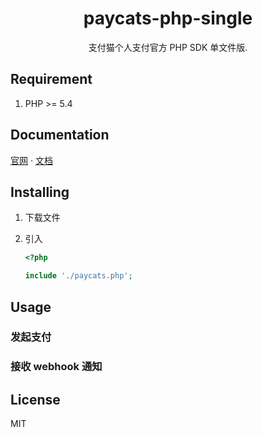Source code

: <h1 align="center">paycats-php-single </h1>
<p align="center">支付猫个人支付官方 PHP SDK 单文件版. </p>

## Requirement

1. PHP >= 5.4

## Documentation

[官网](https://www.paycats.cn)  · [文档](https://www.paycats.cn/docs)  


## Installing

1. 下载文件
2. 引入

    ```php
    <?php
 
    include './paycats.php';
    ```

## Usage

### 发起支付



### 接收 webhook 通知



## License

MIT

┄┄┄┄┄┄

» Directions for this task: Where a line of the records includes "center", copy it.

» Problem solution:
: <h1 align="center">paycats-php-single </h1>
<p align="center">支付猫个人支付官方 PHP SDK 单文件版. </p>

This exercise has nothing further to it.